[Records contained in a dataset]
^^^^^^^^^^^^^^^^
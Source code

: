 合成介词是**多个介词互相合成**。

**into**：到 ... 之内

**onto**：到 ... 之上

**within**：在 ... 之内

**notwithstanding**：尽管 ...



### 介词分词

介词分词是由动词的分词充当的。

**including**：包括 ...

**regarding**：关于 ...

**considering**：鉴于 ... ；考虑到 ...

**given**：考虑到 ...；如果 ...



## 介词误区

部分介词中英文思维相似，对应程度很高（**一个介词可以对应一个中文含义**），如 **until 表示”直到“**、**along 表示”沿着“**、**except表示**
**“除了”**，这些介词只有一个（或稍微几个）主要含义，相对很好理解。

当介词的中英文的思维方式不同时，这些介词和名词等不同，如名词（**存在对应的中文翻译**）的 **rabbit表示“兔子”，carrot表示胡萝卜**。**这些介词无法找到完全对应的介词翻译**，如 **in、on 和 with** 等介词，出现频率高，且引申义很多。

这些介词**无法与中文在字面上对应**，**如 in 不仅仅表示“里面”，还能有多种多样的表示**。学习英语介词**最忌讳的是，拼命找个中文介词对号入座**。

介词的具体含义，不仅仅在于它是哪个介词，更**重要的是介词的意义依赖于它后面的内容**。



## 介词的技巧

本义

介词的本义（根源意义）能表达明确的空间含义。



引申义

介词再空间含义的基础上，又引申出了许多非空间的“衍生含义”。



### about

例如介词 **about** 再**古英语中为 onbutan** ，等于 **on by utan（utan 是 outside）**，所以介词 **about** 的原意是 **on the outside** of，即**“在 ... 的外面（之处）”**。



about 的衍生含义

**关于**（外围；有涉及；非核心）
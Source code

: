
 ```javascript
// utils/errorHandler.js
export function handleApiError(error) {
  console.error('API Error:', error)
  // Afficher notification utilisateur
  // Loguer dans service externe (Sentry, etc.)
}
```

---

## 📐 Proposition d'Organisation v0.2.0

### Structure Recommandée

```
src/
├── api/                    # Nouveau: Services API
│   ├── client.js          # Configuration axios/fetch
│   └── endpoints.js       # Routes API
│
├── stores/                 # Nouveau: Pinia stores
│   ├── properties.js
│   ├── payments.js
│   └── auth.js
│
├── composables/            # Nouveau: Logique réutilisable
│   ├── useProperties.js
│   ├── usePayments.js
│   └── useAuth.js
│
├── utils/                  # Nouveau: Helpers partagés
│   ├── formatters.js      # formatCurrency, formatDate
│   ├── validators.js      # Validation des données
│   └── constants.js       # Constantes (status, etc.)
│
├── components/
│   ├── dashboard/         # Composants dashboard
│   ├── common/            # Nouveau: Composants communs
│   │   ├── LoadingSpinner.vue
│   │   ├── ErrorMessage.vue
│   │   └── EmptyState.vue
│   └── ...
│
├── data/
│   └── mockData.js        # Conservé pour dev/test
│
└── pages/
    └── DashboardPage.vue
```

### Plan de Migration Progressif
^^^^^^^^^^^^^^^^
■ What is required: Your task is to retype the records above exactly.

■ Expected answer:
Source code

: 合成介词是**多个介词互相合成**。

**into**：到 ... 之内

**onto**：到 ... 之上

**within**：在 ... 之内

**notwithstanding**：尽管 ...



### 介词分词

介词分词是由动词的分词充当的。

**including**：包括 ...

**regarding**：关于 ...

**considering**：鉴于 ... ；考虑到 ...

**given**：考虑到 ...；如果 ...



## 介词误区

部分介词中英文思维相似，对应程度很高（**一个介词可以对应一个中文含义**），如 **until 表示”直到“**、**along 表示”沿着“**、**except表示**
**“除了”**，这些介词只有一个（或稍微几个）主要含义，相对很好理解。

当介词的中英文的思维方式不同时，这些介词和名词等不同，如名词（**存在对应的中文翻译**）的 **rabbit表示“兔子”，carrot表示胡萝卜**。**这些介词无法找到完全对应的介词翻译**，如 **in、on 和 with** 等介词，出现频率高，且引申义很多。

这些介词**无法与中文在字面上对应**，**如 in 不仅仅表示“里面”，还能有多种多样的表示**。学习英语介词**最忌讳的是，拼命找个中文介词对号入座**。

介词的具体含义，不仅仅在于它是哪个介词，更**重要的是介词的意义依赖于它后面的内容**。



## 介词的技巧

本义

介词的本义（根源意义）能表达明确的空间含义。



引申义

介词再空间含义的基础上，又引申出了许多非空间的“衍生含义”。



### about

例如介词 **about** 再**古英语中为 onbutan** ，等于 **on by utan（utan 是 outside）**，所以介词 **about** 的原意是 **on the outside** of，即**“在 ... 的外面（之处）”**。



about 的衍生含义

**关于**（外围；有涉及；非核心）
Source code

:
 ```javascript
// utils/errorHandler.js
export function handleApiError(error) {
  console.error('API Error:', error)
  // Afficher notification utilisateur
  // Loguer dans service externe (Sentry, etc.)
}
```

---

## 📐 Proposition d'Organisation v0.2.0

### Structure Recommandée

```
src/
├── api/                    # Nouveau: Services API
│   ├── client.js          # Configuration axios/fetch
│   └── endpoints.js       # Routes API
│
├── stores/                 # Nouveau: Pinia stores
│   ├── properties.js
│   ├── payments.js
│   └── auth.js
│
├── composables/            # Nouveau: Logique réutilisable
│   ├── useProperties.js
│   ├── usePayments.js
│   └── useAuth.js
│
├── utils/                  # Nouveau: Helpers partagés
│   ├── formatters.js      # formatCurrency, formatDate
│   ├── validators.js      # Validation des données
│   └── constants.js       # Constantes (status, etc.)
│
├── components/
│   ├── dashboard/         # Composants dashboard
│   ├── common/            # Nouveau: Composants communs
│   │   ├── LoadingSpinner.vue
│   │   ├── ErrorMessage.vue
│   │   └── EmptyState.vue
│   └── ...
│
├── data/
│   └── mockData.js        # Conservé pour dev/test
│
└── pages/
    └── DashboardPage.vue
```

### Plan de Migration Progressif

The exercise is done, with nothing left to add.